According to the book, where everything I can’t find anything about and eventually go to find out on my own eventually turns out to have been written already (even, if I failed to identify it in the first place), “Programming the PET/CBM” by Raeto West, the Apple II Basic is mostly identical in its arithmetic parts.
Regarding whether this ever got fixed, it’s the same with Commodore BASIC 4.0 (the one that the VIC and C64 never got).
The next big iteration was BASIC 7.0, found on the C128 in C128 mode, which in turn is based on BASIC 3.5 found on the C16/116 and the Plus/4. (BASIC 3.5, in turn, is a descendant of BASIC 2.0, skipping the 4.0 iteration of the later PETs. — This complex family saga may be worth a TV series.) This is said to have some bug fixes. But, as I have no experience with any of this, I just don’t know.
Then, there’s the question of whether this is a bug or not. The routine is designed to work on FAC#1 and this alone. Keeping both results in the two FACs is a sensible shortcut, compared to the alternative of shuffling those 12 bits around in order to “zeroise” the second result.
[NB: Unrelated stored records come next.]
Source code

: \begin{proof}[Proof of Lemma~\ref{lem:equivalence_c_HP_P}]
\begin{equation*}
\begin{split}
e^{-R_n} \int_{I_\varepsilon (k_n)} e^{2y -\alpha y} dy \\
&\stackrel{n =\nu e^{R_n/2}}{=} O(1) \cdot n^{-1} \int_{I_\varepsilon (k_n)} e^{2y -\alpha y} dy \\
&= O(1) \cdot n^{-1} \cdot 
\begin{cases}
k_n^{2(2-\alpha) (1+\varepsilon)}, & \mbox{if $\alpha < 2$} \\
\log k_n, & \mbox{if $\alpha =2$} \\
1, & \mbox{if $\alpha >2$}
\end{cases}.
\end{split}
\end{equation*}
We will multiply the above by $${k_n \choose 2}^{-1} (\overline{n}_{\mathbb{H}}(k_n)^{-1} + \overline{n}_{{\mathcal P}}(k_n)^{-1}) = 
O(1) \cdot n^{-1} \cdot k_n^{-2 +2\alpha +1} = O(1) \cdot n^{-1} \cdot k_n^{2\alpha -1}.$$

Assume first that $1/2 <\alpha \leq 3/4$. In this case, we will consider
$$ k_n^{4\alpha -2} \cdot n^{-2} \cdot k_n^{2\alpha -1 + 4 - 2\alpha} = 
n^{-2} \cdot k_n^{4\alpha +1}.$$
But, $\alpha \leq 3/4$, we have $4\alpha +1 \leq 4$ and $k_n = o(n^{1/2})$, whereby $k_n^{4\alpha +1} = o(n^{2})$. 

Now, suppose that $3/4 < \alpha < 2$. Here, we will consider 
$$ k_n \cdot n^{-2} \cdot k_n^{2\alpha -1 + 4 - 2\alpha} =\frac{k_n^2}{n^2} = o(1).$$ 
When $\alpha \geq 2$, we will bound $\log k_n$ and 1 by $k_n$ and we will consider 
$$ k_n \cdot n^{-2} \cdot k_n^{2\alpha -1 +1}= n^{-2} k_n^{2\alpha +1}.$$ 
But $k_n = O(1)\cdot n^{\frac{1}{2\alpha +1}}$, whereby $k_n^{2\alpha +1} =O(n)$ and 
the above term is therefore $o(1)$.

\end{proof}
As far as I can see, this is the only edge case, where this would matter. Is it worth to slow down all other operations for this?
(The machines running BASIC 3.5 and BASIC 7.0 run all at 1.67 or 2MHz, so it may have been worth fixing there, as the resulting overhead doesn’t matter that much.)
Having said that, from a functional perspective, this is, of course, a nasty bug. But this is MS and not, say, HP, and their perspective on this may have been different. There were trade-offs to be made, all the time, and business-aspects certainly were a major argument.
What I could think of would be having a list of all the relevant ROM routine entry points and tracing those with their tag name (common label) and a conventional CPU trace. Having relevant context (like the FAC involved, or filename buffers and the like) listed along this would be a nice-to-have. This should reduce the log to about 1% of a complete CPU trace (these are larger blocks and we’re skipping all the loops) and carry all information for following the path, the ROM code takes. But this involves quite an effort for what is probably of limited interest, especially, as there aren’t any (detailed) lists of such labels readily available. It may be interesting for a C64 emulation, though, where there is just a single ROM version and lots of people toying with this.